The draft bill prepared by the Federal Ministry for Law and Justice concerning the juvenile justice system (JJS) has already passed through a couple of reviews. The new law will repeal and replace the Juvenile Justice Systems Ordinance 2000, in order to give effect to the orders of the Lahore High Court in 2005 that required bridging of gaps in the existing law. The draft bill is expected to be introduced in parliament soon after the cabinet’s vetting. The bill presents several qualities of a modern-day law. The treasury will find it easy to defend the principles and measures that it encapsulates compared to the difficult time the Punjab government had defending the women’s protection bill. The preamble of the new JJS bill makes “reintegration into society” of juvenile offenders its object, in the manner that it serves the “best interest of the child”.

To achieve these ends, the bill incorporates measures such as the release of juvenile offenders on “probation” and “diversion” of cases, instead of the usual trial prescribed in the Criminal Procedure Code of Pakistan. The probation arrangement will make it possible for children who are in conflict with the law to not be remanded to any form of detention until they are convicted or in the event that their detention becomes extremely necessary due to circumstances of the case, something that will be ascertained in coordination with the forums and individuals involved.

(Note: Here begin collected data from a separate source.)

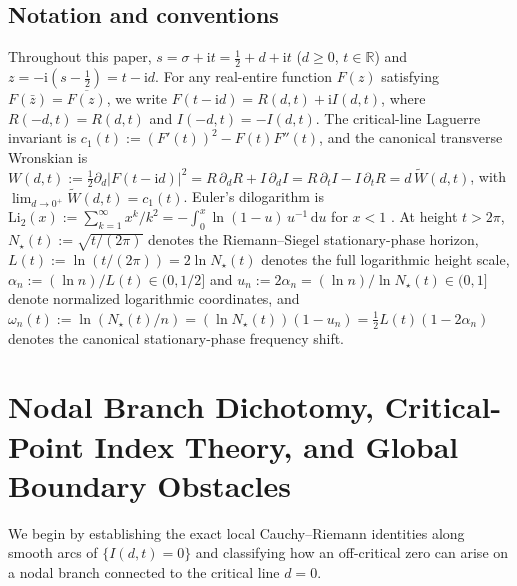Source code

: \documentclass[11pt,reqno]{amsart}
\theoremstyle{definition}
\theoremstyle{remark}
\numberwithin{equation}{section}
\newcommand{\dd}{\mathrm{d}}
\newcommand{\ii}{\mathrm{i}}
\newcommand{\Li}{\mathrm{Li}}
\begin{document}
\subsection{Notation and conventions}\label{subsec:notation}

Throughout this paper, $s = \sigma + \ii t = \frac{1}{2} + d + \ii t$ ($d \ge 0$, $t \in \mathbb{R}$) and $z = -\ii(s-\frac{1}{2}) = t - \ii d$. For any real-entire function $F(z)$ satisfying $F(\bar{z}) = \overline{F(z)}$, we write $F(t-\ii d) = R(d,t) + \ii I(d,t)$, where $R(-d,t)=R(d,t)$ and $I(-d,t)=-I(d,t)$. The critical-line Laguerre invariant is $c_1(t) := (F'(t))^2 - F(t)F''(t)$, and the canonical transverse Wronskian is $W(d,t) := \frac{1}{2}\partial_d|F(t-\ii d)|^2 = R\,\partial_d R + I\,\partial_d I = R\,\partial_t I - I\,\partial_t R = d\,\widetilde{W}(d,t)$, with $\lim_{d\to 0^+}\widetilde{W}(d,t) = c_1(t)$. Euler's dilogarithm is $\Li_2(x) := \sum_{k=1}^\infty x^k/k^2 = -\int_0^x \ln(1-u)\,u^{-1}\,\dd u$ for $x < 1$ \cite{Lewin1981}. At height $t > 2\pi$, $N_\star(t) := \sqrt{t/(2\pi)}$ denotes the Riemann--Siegel stationary-phase horizon, $L(t) := \ln(t/(2\pi)) = 2\ln N_\star(t)$ denotes the full logarithmic height scale, $\alpha_n := (\ln n)/L(t) \in (0,1/2]$ and $u_n := 2\alpha_n = (\ln n)/\ln N_\star(t) \in (0,1]$ denote normalized logarithmic coordinates, and $\omega_n(t) := \ln(N_\star(t)/n) = (\ln N_\star(t))(1 - u_n) = \frac{1}{2}L(t)(1 - 2\alpha_n)$ denotes the canonical stationary-phase frequency shift.

\section{Nodal Branch Dichotomy, Critical-Point Index Theory, and Global Boundary Obstacles}\label{sec:macro}

We begin by establishing the exact local Cauchy--Riemann identities along smooth arcs of $\{I(d,t)=0\}$ and classifying how an off-critical zero can arise on a nodal branch connected to the critical line $d=0$.
\end{document}
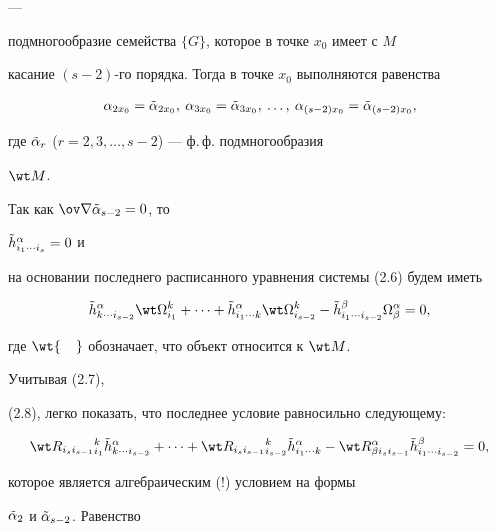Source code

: --- 


подмногообразие семейства $\{G\}$, которое в точке $x_0$ имеет с $M$ 


касание $(s-2)$-го порядка. Тогда в точке $x_0$ выполняются равенства 


\begin{equation} 


\alpha_{2x_0}=\Tilde\alpha_{2x_0},\: 


\alpha_{3x_0}=\Tilde\alpha_{3x_0},\: 


\dotsc, \: 


\alpha_{(s-2)x_0}=\Tilde\alpha_{(s-2)x_0}, 


\end{equation} 


где $\Tilde\alpha_r$ ($r=2,3,\dotsc,s-2$) --- ф.\,ф. подмногообразия 


$\wt M$. 


Так как $\ov\na\Tilde\alpha_{s-2}=0$, то 


$\Tilde h^\alpha_{i_1\dotsb i_s}=0$ и 


на основании последнего расписанного уравнения системы (2.6) будем иметь 


$$ 


\Tilde h^\alpha_{k\dotsb i_{s-2}}\wt\Omega^k_{i_1}+\dotsb+ 


\Tilde h^\alpha_{i_1\dotsb k}\wt\Omega^k_{i_{s-2}}- 


\Tilde h^\beta_{i_1\dotsb i_{s-2}}\Omega^\alpha_\beta=0, 


$$ 


где $\wt{\phantom{M}}$ обозначает, что объект относится к $\wt M$. 


Учитывая (2.7), 


(2.8), легко показать, что последнее условие равносильно следующему: 


\begin{equation} 


\wt R_{i_si_{s-1}}{}^k_{i_1}\Tilde h^\alpha_{k\dotsb i_{s-2}}+ 


\dotsb + 


\wt R_{i_si_{s-1}}{}^k_{i_{s-2}}\Tilde h^\alpha_{i_1\dotsb k}- 


\wt R^\alpha_{\beta i_si_{s-1}}\Tilde h^\beta_{i_1\dotsb i_{s-2}}=0, 


\end{equation} 


которое является алгебраическим (!) условием на формы 


$\Tilde\alpha_2$ и $\Tilde\alpha_{s-2}$. Равенство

Earlier, a federal law passed for protection of children from abuse in March 2016 had raised the age of criminal liability to 10 years from seven. The proposed law also complies with the international age standard hence everyone below 18 would be a child in the eyes of the law. The terminology has been changed from “borstal institution” to “protection centre”. This includes vocational and reformative institutions run by the government and NGOs. Measures have been incorporated to ensure that these institutions work under proper checks and balances. A special juvenile court is to be set up under the law and will have a wide range of powers, enabling it to deal with cases on compassionate grounds while the court can record reasons behind its considerations. The court will be provided with a wide range of administrative and professional assistances. Besides probation officers at the district level, there will be a juvenile justice committee composed of four members, including a first class magistrate in service, a member of a bar with standing, an officer of the social welfare department and a representative of a civil society organisation having competence in child rights. The handcuffing of children in custody will only be allowed in exceptional cases while the use of fetters, corporal and capital punishment will not be allowed at all. In a nutshell, besides a compassionate posture for children in conflict with the law, the draft bill incorporates an approach that enables different institutions to complement each other. The different stakeholders will have to work in conjunction with one another.

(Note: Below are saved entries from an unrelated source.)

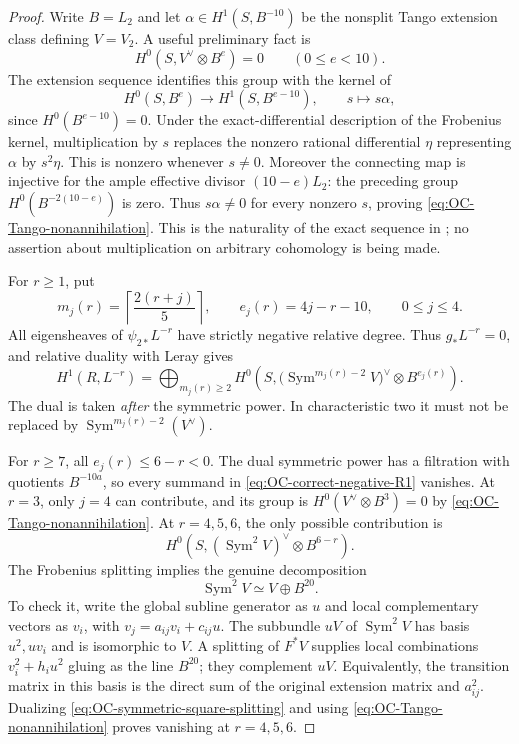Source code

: \begin{proof}
Write $B=L_2$ and let $\alpha\in H^1(S,B^{-10})$ be the nonsplit Tango extension class defining $V=V_2$.  A useful preliminary fact is
\begin{equation}\label{eq:OC-Tango-nonannihilation}
 H^0(S,V^\vee\otimes B^e)=0\qquad(0\leq e<10).
\end{equation}
The extension sequence identifies this group with the kernel of
\[
 H^0(S,B^e)\longrightarrow H^1(S,B^{e-10}),\qquad s\longmapsto s\alpha,
\]
since $H^0(B^{e-10})=0$.  Under the exact-differential description of the Frobenius kernel, multiplication by $s$ replaces the nonzero rational differential $\eta$ representing $\alpha$ by $s^2\eta$.  This is nonzero whenever $s\ne0$.  Moreover the connecting map is injective for the ample effective divisor $(10-e)L_2$: the preceding group $H^0(B^{-2(10-e)})$ is zero.  Thus $s\alpha\ne0$ for every nonzero $s$, proving \eqref{eq:OC-Tango-nonannihilation}.  This is the naturality of the exact sequence in \cite[Theorem~1 and Lemma~1.4, pp.~1, 4--5]{Mukai2011Kodaira}; no assertion about multiplication on arbitrary cohomology is being made.

For $r\geq1$, put
\[
 m_j(r)=\left\lceil\frac{2(r+j)}5\right\rceil,
 \qquad e_j(r)=4j-r-10,\qquad0\leq j\leq4.
\]
All eigensheaves of $\psi_{2*}L^{-r}$ have strictly negative relative degree.  Thus $g_*L^{-r}=0$, and relative duality with Leray gives
\begin{equation}\label{eq:OC-correct-negative-R1}
 H^1(R,L^{-r})=
 \bigoplus_{m_j(r)\geq2}
 H^0\!\left(S,\bigl(\operatorname{Sym}^{m_j(r)-2}V\bigr)^\vee
                                      \otimes B^{e_j(r)}\right).
\end{equation}
The dual is taken \emph{after} the symmetric power.  In characteristic two it must not be replaced by $\operatorname{Sym}^{m_j(r)-2}(V^\vee)$.

For $r\geq7$, all $e_j(r)\leq6-r<0$.  The dual symmetric power has a filtration with quotients $B^{-10a}$, so every summand in \eqref{eq:OC-correct-negative-R1} vanishes.
At $r=3$, only $j=4$ can contribute, and its group is $H^0(V^\vee\otimes B^3)=0$ by \eqref{eq:OC-Tango-nonannihilation}.
At $r=4,5,6$, the only possible contribution is
\[
              H^0\!\left(S,(\operatorname{Sym}^2V)^\vee
                                                   \otimes B^{6-r}\right).
\]
The Frobenius splitting implies the genuine decomposition
\begin{equation}\label{eq:OC-symmetric-square-splitting}
                         \operatorname{Sym}^2V\simeq V\oplus B^{20}.
\end{equation}
To check it, write the global subline generator as $u$ and local complementary vectors as $v_i$, with $v_j=a_{ij}v_i+c_{ij}u$.  The subbundle $uV$ of $\operatorname{Sym}^2V$ has basis $u^2,uv_i$ and is isomorphic to $V$.  A splitting of $F^*V$ supplies local combinations $v_i^2+h_i u^2$ gluing as the line $B^{20}$; they complement $uV$.  Equivalently, the transition matrix in this basis is the direct sum of the original extension matrix and $a_{ij}^2$.  Dualizing \eqref{eq:OC-symmetric-square-splitting} and using \eqref{eq:OC-Tango-nonannihilation} proves vanishing at $r=4,5,6$.


\end{proof}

The JJS bill should be passed without further delay. However, there are two more issues that need to be addressed so that the legislation can bring about the desired outcome. Firstly, the legislation must go parallel with a social consciousness that blends into at least a working consensus on the particular values of common good that the specific legislation seeks to uphold. In this case, it will mean a societal resolve that children, especially when they face exceptional circumstances, shall receive extra care of the state and society. Secondly, the known contradictions in the justice system need to be removed to prevent miscarriages of justice. For instance, the legislation in the past 25 years tended to enhance penalties to the maximum. Capital punishment is awardable for 27 types of crimes today. Even specific laws aimed at eradicating honour killings have failed to deliver because of the loophole provided by the Qisas and Diyat Ordinance. In essence, the approach in Diyat conflicts with the concept of the death penalty serving as an exemplary or a mandatory punishment. Hence, the legal system has maintained two opposing principles of criminal justice, which have caused confusion about the principles that our law wishes to uphold, thus contributing to failures in the justice system. The legislation in process should also help society internalise the values upheld in our laws. After all, extending the benefits of this legislation to the whole of society, besides the immediate concern of justice for minors, is an absolute imperative.

Published in The Express Tribune, June 9th, 2016.